Boy, Wes, you sure do work fast, mate!
I had best comment in order now because of the HUGE amount of slot-goodness you have crammed into this one post!

The Chessie car looks fantastic! The colors look good to me!
Had I not known that you squirted the middle car, I would not have noticed!

The Cop-Out really looks like an all-out drag car now! Good show in the whittle & fit!
(takes a long time, yeah? )

You really put the shine on that Dew machine, too! The color combination is prefect with the chrome .

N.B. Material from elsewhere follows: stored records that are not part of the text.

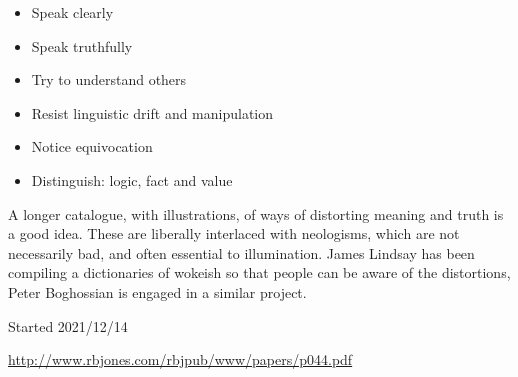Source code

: \documentclass[10pt,titlepage]{article}
\begin{document}
\begin{itemize}
\item Speak clearly
  
\item Speak truthfully
  
\item Try to understand others
  
\item Resist linguistic drift and manipulation
  
\item Notice equivocation

\item Distinguish: logic, fact and value
\end{itemize}

A longer catalogue, with illustrations, of ways of distorting meaning and truth is a good idea.
These are liberally interlaced with neologisms, which are not necessarily bad, and often essential to illumination.
James Lindsay \cite{lindsay-translations} has been compiling a dictionaries of wokeish so that people can be aware of the distortions, Peter Boghossian is engaged in a similar project.


{}





\tiny{
Started 2021/12/14


\href{http://www.rbjones.com/rbjpub/www/papers/p044.pdf}{http://www.rbjones.com/rbjpub/www/papers/p044.pdf}

}%
\end{document}
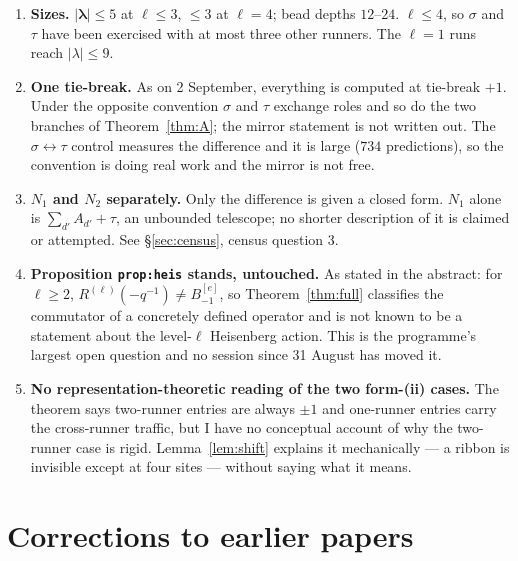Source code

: \documentclass[11pt]{article}
\theoremstyle{definition}
\theoremstyle{remark}
\newcommand{\bl}{\boldsymbol{\lambda}}
\begin{document}
\begin{enumerate}
\item \textbf{Sizes.} $|\bl|\le5$ at $\ell\le3$, $\le3$ at $\ell=4$; bead depths
$12$--$24$. $\ell\le4$, so $\sigma$ and $\tau$ have been exercised with at most three
other runners. The $\ell=1$ runs reach $|\lambda|\le9$.

\item \textbf{One tie-break.} As on 2 September, everything is computed at tie-break
$+1$. Under the opposite convention $\sigma$ and $\tau$ exchange roles and so do the two
branches of Theorem~\ref{thm:A}; the mirror statement is not written out. The
$\sigma\leftrightarrow\tau$ control measures the difference and it is large ($734$
predictions), so the convention is doing real work and the mirror is not free.

\item \textbf{$N_1$ and $N_2$ separately.} Only the difference is given a closed form.
$N_1$ alone is $\sum_{d'}A_{d'}+\tau$, an unbounded telescope; no shorter description of
it is claimed or attempted. See \S\ref{sec:census}, census question 3.

\item \textbf{Proposition \texttt{prop:heis} stands, untouched.} As stated in the
abstract: for $\ell\ge2$, $R^{(\ell)}(-q^{-1})\ne B^{[e]}_{-1}$, so
Theorem~\ref{thm:full} classifies the commutator of a concretely defined operator and is
not known to be a statement about the level-$\ell$ Heisenberg action. This is the
programme's largest open question and no session since 31 August has moved it.

\item \textbf{No representation-theoretic reading of the two form-(ii) cases.} The
theorem says two-runner entries are always $\pm1$ and one-runner entries carry the
cross-runner traffic, but I have no conceptual account of why the two-runner case is
rigid. Lemma~\ref{lem:shift} explains it mechanically --- a ribbon is invisible except at
four sites --- without saying what it means.
\end{enumerate}

\section{Corrections to earlier papers}\label{sec:corr}
\end{document}
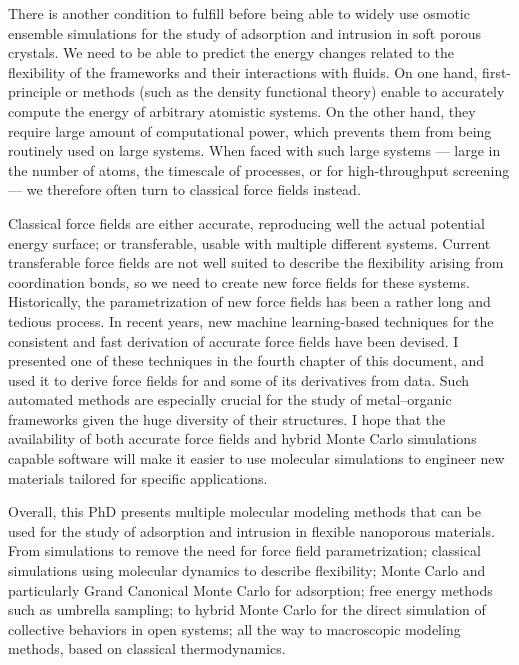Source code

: There is another condition to fulfill before being able to widely use osmotic
ensemble simulations for the study of adsorption and intrusion in soft porous
crystals. We need to be able to predict the energy changes related to the
flexibility of the frameworks and their interactions with fluids. On one hand,
first-principle or \abinitio methods (such as the density functional theory)
enable to accurately compute the energy of arbitrary atomistic systems. On the
other hand, they require large amount of computational power, which prevents
them from being routinely used on large systems. When faced with such large
systems --- large in the number of atoms, the timescale of processes, or for
high-throughput screening --- we therefore often turn to classical force fields
instead.

Classical force fields are either accurate, \ie reproducing well the actual
potential energy surface; or transferable, \ie usable with multiple different
systems. Current transferable force fields are not well suited to describe the
flexibility arising from coordination bonds, so we need to create new force
fields for these systems. Historically, the parametrization of new force fields
has been a rather long and tedious process. In recent years, new machine
learning-based techniques for the consistent and fast derivation of accurate
force fields have been devised. I presented one of these techniques in the
fourth chapter of this document, and used it to derive force fields for 
and some of its derivatives from \abinitio data. Such automated methods are
especially crucial for the study of metal--organic frameworks given the huge
diversity of their structures. I hope that the availability of both accurate
force fields and hybrid Monte Carlo simulations capable software will make it
easier to use molecular simulations to engineer new materials tailored for
specific applications.

Overall, this PhD presents multiple molecular modeling methods that can be used
for the study of adsorption and intrusion in flexible nanoporous materials. From
\abinitio simulations to remove the need for force field parametrization;
classical simulations using molecular dynamics to describe flexibility; Monte
Carlo and particularly Grand Canonical Monte Carlo for adsorption; free energy
methods such as umbrella sampling; to hybrid Monte Carlo for the direct
simulation of collective behaviors in open systems; all the way to macroscopic
modeling methods, based on classical thermodynamics.

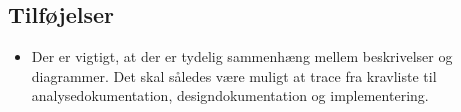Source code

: \documentclass[../main.tex]{subfiles}
\begin{document}
\begin{enumerate}
\subsection{Tilføjelser}

\begin{itemize}
    \item Der er vigtigt, at der er tydelig sammenhæng mellem beskrivelser og diagrammer. Det skal således være muligt at trace fra kravliste til analysedokumentation, designdokumentation og implementering. 
\end{itemize}


\end{enumerate}

\hfill
\end{document}
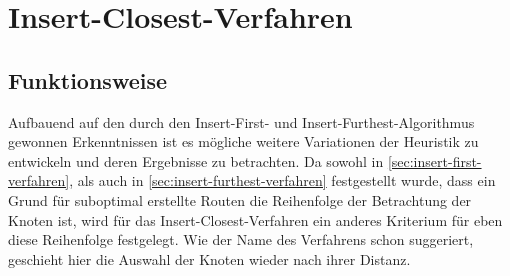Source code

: \section{Insert-Closest-Verfahren} \label{sec:insert-closest-verfahren}
    \subsection{Funktionsweise}
Aufbauend auf den durch den Insert-First- und Insert-Furthest-Algorithmus gewonnen Erkenntnissen ist es mögliche weitere Variationen der Heuristik zu entwickeln und deren Ergebnisse zu betrachten.
Da sowohl in \vref{sec:insert-first-verfahren}, als auch in \vref{sec:insert-furthest-verfahren} festgestellt wurde, dass ein Grund für suboptimal erstellte Routen die Reihenfolge der Betrachtung der Knoten ist, wird für das Insert-Closest-Verfahren ein anderes Kriterium für eben diese Reihenfolge festgelegt.
Wie der Name des Verfahrens schon suggeriert, geschieht hier die Auswahl der Knoten wieder nach ihrer Distanz.


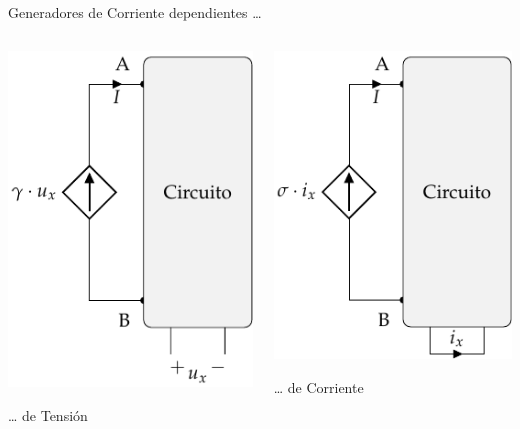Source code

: \documentclass[xcolor={usenames,svgnames,dvipsnames}]{beamer}
\begin{document}
\begin{frame}[label={sec:org65b2878}]{Generadores de Corriente dependientes \ldots{}}
\begin{columns}
\begin{column}{0.5\columnwidth}
 \begin{center}
\includegraphics[height=0.7\textheight]{figs/FuenteCorrienteDependienteTension.pdf}
\end{center}
\ldots{} de Tensión
\end{column}
\begin{column}{0.5\columnwidth}
 \begin{center}
\includegraphics[height=0.7\textheight]{figs/FuenteCorrienteDependienteCorriente.pdf}
\end{center}
\ldots{} de Corriente
\end{column}
\end{columns}
\end{frame}
\end{document}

Your eye for detail is top shelf, man.
Thanks for sharing these sweet cars! :thumbsup:


----------



## kiwidave (Jul 20, 2009)

Awesome paint work! Mirror finish on the Dodges.


----------



## 1976Cordoba (Sep 20, 2000)

Looking Good!


----------



## slotcarman12078 (Oct 3, 2008)

Wow, Wes!!!! The paint matching job is great!! I agree, if you hadn't pointed it out, I would have never known!! The Dodges are Sweeeeeeeeet!!!! Mile deep finish on both, and great job yanking the hood off the cop out!! :thumbsup::thumbsup::thumbsup:


----------



## Hilltop Raceway (Feb 12, 2006)

Yea, Great work on the Chessie car!!! If it weren't for the replacement wheels, I couldn't tell the difference . Cool Cop Car, but I'm really liking that Dew truck :thumbsup::thumbsup: I may have to try that on a junker I picked up...RM


----------



## red73mustang (Aug 20, 2001)

Hey Wes, Did you resin cast the missing middle car for the Turbo train and if so what did you use as a master ? Great work on all of those customs too


----------



## roadrner (Jul 21, 1999)

:thumbsup::thumbsup: rr


----------



## grungerockjeepe (Jan 8, 2007)

Nice work as usual, Wes!


----------



## WesJY (Mar 4, 2004)

red73mustang said:


> Hey Wes, Did you resin cast the missing middle car for the Turbo train and if so what did you use as a master ? Great work on all of those customs too


i bought extra from the epay and paint it up. 

thanks
wes


----------



## CJ53 (Oct 30, 2007)

Lookin good WES!! Nice Job... :thumbsup:
CJ


----------



## Bill Hall (Jan 6, 2007)

Dew the Dodge!

Always great stuff Wes!


----------



## videojimmy (Jan 12, 2006)

really nice work Wes!


yabba dabba dew


----------



## yankee_3b (Dec 14, 2008)

Great looking work, Wes!:thumbsup:


----------



## bobhch (Apr 22, 2007)

*Move over Thomas...Toot, Toot!*

Wes,

I know you have been searching for that middle Chessie car forever. Great idea to make a clone...it looks Fantastic! 

The Tyco Trick Truck is one of my favorite bodies and you Dewed it up real good. I like how the red & white Pops on that fancy metalic green paint job you did.

There is no Doubt that Police car likes to go faaaaaaaast & do Burn Outs.

Bob...C'mon ride the train yeah Ride on...zilla


----------



## 1scalevolvo (Feb 5, 2004)

:thumbsup::thumbsup:



:dude:


----------



## WesJY (Mar 4, 2004)

thanks guys! it was fun doing it. i am working on the chessie middle car again. i think i found the right orange color. 

Wes


----------



## XracerHO (Feb 6, 2008)

Wes, Great work & rim choice for each vehicle!!! :thumbsup: :thumbsup: X3 ..RL


----------



## win43 (Aug 28, 2006)

Nice Dew Truck ....... :thumbsup::thumbsup:


----------